THE DATA
------------------------------
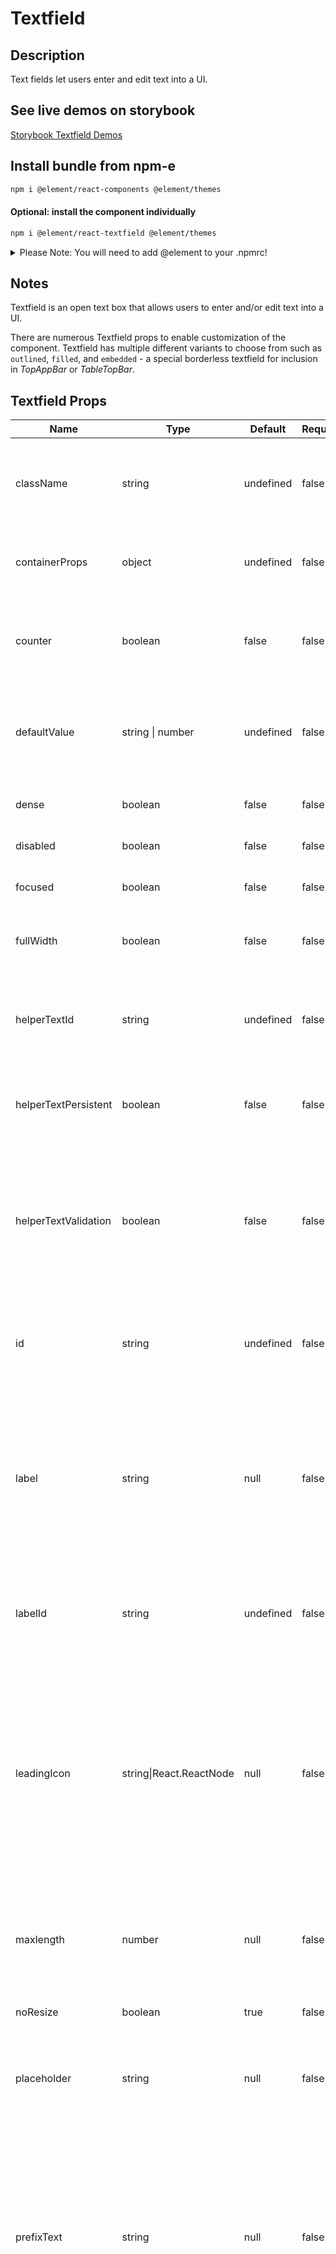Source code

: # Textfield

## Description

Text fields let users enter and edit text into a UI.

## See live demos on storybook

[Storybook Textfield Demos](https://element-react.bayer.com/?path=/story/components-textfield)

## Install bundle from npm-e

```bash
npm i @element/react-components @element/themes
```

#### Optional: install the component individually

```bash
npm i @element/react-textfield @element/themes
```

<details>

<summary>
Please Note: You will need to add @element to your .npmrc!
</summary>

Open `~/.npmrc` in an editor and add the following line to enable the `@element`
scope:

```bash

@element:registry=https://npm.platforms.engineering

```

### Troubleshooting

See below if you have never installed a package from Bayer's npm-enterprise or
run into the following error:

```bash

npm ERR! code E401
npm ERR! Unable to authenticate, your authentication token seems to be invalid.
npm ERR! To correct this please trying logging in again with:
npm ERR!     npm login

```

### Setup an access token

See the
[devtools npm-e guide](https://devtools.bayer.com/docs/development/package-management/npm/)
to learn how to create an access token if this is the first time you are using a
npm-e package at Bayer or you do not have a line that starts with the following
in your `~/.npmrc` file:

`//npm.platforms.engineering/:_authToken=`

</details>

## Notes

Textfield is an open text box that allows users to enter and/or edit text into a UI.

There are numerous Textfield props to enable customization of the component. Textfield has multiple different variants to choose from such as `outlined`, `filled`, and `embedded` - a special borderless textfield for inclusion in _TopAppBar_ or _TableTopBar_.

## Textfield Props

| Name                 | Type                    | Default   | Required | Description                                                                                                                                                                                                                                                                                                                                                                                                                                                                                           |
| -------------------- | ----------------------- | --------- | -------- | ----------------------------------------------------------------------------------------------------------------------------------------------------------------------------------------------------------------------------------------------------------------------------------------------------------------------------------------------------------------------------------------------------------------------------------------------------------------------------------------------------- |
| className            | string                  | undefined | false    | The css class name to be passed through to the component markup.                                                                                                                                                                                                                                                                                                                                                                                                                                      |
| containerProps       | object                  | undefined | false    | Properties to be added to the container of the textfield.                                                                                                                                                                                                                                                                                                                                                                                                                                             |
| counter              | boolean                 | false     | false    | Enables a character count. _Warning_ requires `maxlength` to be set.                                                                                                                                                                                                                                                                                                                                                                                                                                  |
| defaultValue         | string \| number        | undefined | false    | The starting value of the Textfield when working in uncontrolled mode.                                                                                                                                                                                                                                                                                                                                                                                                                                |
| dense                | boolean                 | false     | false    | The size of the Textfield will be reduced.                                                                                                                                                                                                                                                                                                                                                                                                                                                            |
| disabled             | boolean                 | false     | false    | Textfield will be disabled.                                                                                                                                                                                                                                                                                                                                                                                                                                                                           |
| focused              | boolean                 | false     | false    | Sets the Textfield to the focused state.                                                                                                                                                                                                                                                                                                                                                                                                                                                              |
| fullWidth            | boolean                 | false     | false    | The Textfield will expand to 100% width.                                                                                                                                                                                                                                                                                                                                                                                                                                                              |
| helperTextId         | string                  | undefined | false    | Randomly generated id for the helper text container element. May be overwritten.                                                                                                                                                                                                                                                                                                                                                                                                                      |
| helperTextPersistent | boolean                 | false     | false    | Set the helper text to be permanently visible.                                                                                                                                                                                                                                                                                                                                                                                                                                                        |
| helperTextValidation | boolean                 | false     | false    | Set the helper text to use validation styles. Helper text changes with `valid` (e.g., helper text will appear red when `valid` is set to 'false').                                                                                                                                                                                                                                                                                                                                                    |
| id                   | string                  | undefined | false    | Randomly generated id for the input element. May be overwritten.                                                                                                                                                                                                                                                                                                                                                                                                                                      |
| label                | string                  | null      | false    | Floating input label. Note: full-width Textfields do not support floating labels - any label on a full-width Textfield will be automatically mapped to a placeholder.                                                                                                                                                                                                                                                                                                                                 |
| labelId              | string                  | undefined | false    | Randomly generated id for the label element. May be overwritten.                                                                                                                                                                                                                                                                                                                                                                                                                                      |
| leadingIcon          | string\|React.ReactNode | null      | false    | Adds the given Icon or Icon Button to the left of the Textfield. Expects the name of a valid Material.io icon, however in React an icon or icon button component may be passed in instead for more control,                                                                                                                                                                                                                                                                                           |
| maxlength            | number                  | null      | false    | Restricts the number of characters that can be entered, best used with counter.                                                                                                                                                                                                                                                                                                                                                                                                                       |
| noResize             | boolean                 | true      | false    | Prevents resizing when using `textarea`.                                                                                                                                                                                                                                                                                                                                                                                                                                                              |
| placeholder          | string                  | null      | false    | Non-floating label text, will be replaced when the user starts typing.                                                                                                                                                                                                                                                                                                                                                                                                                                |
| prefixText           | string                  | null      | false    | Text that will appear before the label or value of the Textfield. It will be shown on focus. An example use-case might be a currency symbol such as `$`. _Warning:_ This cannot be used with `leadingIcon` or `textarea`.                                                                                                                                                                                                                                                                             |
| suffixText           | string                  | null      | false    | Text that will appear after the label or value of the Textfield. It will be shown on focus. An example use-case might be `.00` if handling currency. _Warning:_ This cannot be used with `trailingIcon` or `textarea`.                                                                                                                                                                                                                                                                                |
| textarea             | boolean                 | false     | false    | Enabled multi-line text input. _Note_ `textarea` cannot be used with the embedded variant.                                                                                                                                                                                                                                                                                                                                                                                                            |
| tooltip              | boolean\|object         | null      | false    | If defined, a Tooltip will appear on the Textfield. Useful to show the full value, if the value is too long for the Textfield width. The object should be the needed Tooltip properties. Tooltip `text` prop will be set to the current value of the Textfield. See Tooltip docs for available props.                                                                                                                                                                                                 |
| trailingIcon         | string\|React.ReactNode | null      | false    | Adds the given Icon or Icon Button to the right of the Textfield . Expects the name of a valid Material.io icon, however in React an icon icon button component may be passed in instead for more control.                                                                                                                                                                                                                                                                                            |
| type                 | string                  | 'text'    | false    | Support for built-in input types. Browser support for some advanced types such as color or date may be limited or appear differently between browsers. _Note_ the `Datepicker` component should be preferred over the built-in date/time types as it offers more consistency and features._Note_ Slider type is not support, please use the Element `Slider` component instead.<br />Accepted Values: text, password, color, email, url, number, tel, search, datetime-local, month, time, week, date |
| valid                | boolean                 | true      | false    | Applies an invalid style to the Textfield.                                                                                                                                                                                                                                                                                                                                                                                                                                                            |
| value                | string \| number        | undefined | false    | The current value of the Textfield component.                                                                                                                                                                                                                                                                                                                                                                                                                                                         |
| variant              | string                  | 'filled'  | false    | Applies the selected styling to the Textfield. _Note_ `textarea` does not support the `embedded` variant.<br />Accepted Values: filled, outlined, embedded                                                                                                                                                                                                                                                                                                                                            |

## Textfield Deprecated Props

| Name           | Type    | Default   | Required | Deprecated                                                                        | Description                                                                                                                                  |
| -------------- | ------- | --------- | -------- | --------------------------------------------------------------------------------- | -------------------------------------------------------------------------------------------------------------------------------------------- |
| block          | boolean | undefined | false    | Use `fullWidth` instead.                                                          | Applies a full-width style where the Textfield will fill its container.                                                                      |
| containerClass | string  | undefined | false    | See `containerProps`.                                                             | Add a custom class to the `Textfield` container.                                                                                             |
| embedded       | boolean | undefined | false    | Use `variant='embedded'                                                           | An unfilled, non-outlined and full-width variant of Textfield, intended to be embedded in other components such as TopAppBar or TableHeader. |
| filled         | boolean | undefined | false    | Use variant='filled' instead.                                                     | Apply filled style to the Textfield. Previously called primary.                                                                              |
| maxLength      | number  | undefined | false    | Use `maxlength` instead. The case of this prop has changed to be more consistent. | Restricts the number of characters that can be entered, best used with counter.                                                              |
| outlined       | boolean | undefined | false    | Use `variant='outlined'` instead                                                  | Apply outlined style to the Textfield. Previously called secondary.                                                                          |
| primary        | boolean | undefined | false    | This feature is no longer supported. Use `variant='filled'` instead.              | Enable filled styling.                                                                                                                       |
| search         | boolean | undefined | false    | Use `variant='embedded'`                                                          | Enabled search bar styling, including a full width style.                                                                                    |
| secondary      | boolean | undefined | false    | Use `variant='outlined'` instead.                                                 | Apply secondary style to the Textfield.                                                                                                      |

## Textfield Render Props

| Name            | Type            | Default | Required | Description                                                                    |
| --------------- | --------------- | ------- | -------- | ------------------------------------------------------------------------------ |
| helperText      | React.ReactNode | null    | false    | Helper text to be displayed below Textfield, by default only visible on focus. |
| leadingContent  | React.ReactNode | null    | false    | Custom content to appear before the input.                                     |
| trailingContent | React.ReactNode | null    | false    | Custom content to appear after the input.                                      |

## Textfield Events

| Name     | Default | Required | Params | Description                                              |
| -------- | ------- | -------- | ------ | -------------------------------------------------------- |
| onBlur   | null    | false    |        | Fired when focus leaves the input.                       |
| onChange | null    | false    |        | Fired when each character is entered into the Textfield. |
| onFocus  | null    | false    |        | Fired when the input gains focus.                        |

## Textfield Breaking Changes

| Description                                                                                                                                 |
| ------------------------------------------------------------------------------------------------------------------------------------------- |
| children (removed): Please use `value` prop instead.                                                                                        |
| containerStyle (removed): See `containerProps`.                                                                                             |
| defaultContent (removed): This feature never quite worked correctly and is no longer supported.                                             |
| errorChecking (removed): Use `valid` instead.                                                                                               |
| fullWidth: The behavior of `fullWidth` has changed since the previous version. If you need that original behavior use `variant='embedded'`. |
------------------------------
DESCRIPTION OF THE TASK
Print exactly the lines from the first line of the records above through the line containing "## Textfield Props", leaving out the pictures.

EXERCISE OUTPUT
Source code

: # Textfield

## Description

Text fields let users enter and edit text into a UI.

## See live demos on storybook

[Storybook Textfield Demos](https://element-react.bayer.com/?path=/story/components-textfield)

## Install bundle from npm-e

```bash
npm i @element/react-components @element/themes
```

#### Optional: install the component individually

```bash
npm i @element/react-textfield @element/themes
```

<details>

<summary>
Please Note: You will need to add @element to your .npmrc!
</summary>

Open `~/.npmrc` in an editor and add the following line to enable the `@element`
scope:

```bash

@element:registry=https://npm.platforms.engineering

```

### Troubleshooting

See below if you have never installed a package from Bayer's npm-enterprise or
run into the following error:

```bash

npm ERR! code E401
npm ERR! Unable to authenticate, your authentication token seems to be invalid.
npm ERR! To correct this please trying logging in again with:
npm ERR!     npm login

```

### Setup an access token

See the
[devtools npm-e guide](https://devtools.bayer.com/docs/development/package-management/npm/)
to learn how to create an access token if this is the first time you are using a
npm-e package at Bayer or you do not have a line that starts with the following
in your `~/.npmrc` file:

`//npm.platforms.engineering/:_authToken=`

</details>

## Notes

Textfield is an open text box that allows users to enter and/or edit text into a UI.

There are numerous Textfield props to enable customization of the component. Textfield has multiple different variants to choose from such as `outlined`, `filled`, and `embedded` - a special borderless textfield for inclusion in _TopAppBar_ or _TableTopBar_.

## Textfield Props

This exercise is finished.